Robin Soderling had another magnificent tournament in reaching the showpiece match with a win over Federer en route, but Nadal was going to pummel anyone - it did not matter who he was due to face.
I think the world number one realised after his defeat to Soderling last year at Roland Garros that there were a number of things he needed to change in his game.
The changes made reflect the fact that Nadal's main priority this season is to win the US Open - a first win at Flushing Meadows is at the top of his wish list.
What the 24-year-old has done is to flatten out his groundstrokes and to hit the ball deeper and with more aggression.
Nadal looked as impressive as I have ever seen him play and this win was as good as any of his others at Roland Garros.
The only moment of doubt was in his semi-final against Jurgen Melzer when he suddenly capitulated as he was looking to close the match out, and it was really quite extraordinary.
I have never seen that happen to Nadal in his entire career, but he managed to pull through and seal his spot in the final regardless.
Anyone who was looking to see if he might implode again in the final was not given a glimmer of doubt as he proved that he is comfortably the best player in the world.
There is no doubt in my mind that Nadal would have beaten Federer pretty convincingly if the pair had met in the final.
Federer's stroke play is as good as ever, but his all-round match play is not. His record last year was superb, but he will struggle to dethrone Nadal as the world number one.
I believe that the Spaniard is there to stay at the top of the world rankings and, although Federer loves to prove people wrong, his match play is certainly not what it once was.

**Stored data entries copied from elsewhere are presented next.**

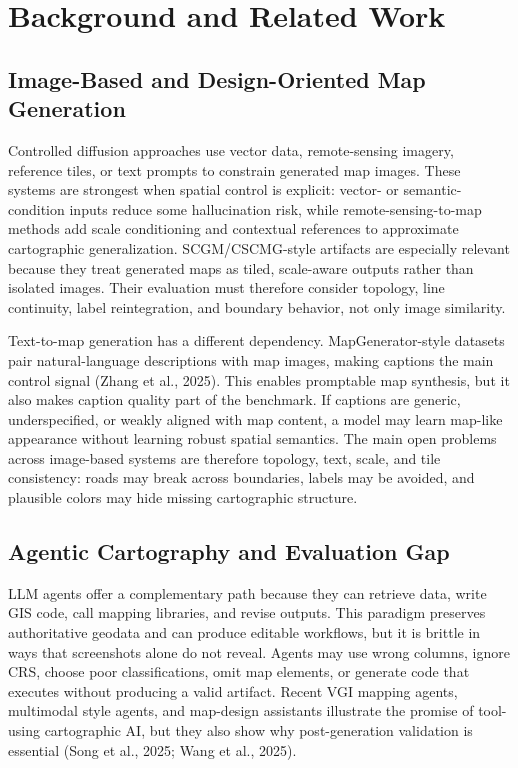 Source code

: \documentclass[]{interact}
\begin{document}
\section{Background and Related Work}

\subsection{Image-Based and Design-Oriented Map Generation}

Controlled diffusion approaches use vector data, remote-sensing imagery, reference tiles, or text prompts to constrain generated map images. These systems are strongest when spatial control is explicit: vector- or semantic-condition inputs reduce some hallucination risk, while remote-sensing-to-map methods add scale conditioning and contextual references to approximate cartographic generalization. SCGM/CSCMG-style artifacts are especially relevant because they treat generated maps as tiled, scale-aware outputs rather than isolated images. Their evaluation must therefore consider topology, line continuity, label reintegration, and boundary behavior, not only image similarity.

Text-to-map generation has a different dependency. MapGenerator-style datasets pair natural-language descriptions with map images, making captions the main control signal (Zhang et al., 2025). This enables promptable map synthesis, but it also makes caption quality part of the benchmark. If captions are generic, underspecified, or weakly aligned with map content, a model may learn map-like appearance without learning robust spatial semantics. The main open problems across image-based systems are therefore topology, text, scale, and tile consistency: roads may break across boundaries, labels may be avoided, and plausible colors may hide missing cartographic structure.

\subsection{Agentic Cartography and Evaluation Gap}

LLM agents offer a complementary path because they can retrieve data, write GIS code, call mapping libraries, and revise outputs. This paradigm preserves authoritative geodata and can produce editable workflows, but it is brittle in ways that screenshots alone do not reveal. Agents may use wrong columns, ignore CRS, choose poor classifications, omit map elements, or generate code that executes without producing a valid artifact. Recent VGI mapping agents, multimodal style agents, and map-design assistants illustrate the promise of tool-using cartographic AI, but they also show why post-generation validation is essential (Song et al., 2025; Wang et al., 2025).
\end{document}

Francesca Schiavone's win at Roland Garros was so outrageous that I am not even sure she will be able to come to terms with it.
The Italian is probably not sure if she will do anything else significant for the rest of her career but, at the age of 29, her dream has been achieved and there is not much time left.
I do believe that the women's title was there for the taking as the top players in the world have all been playing very poorly, but Schiavone did brilliantly to hold her composure.
I fancied Sam Stosur to prevail, but the Australian will have other opportunities - this was Schiavone's chance, and the clay is by far her favourite surface.
One thing is for sure: the top women in the world need to get their act together, because their performances of late have been very poor indeed.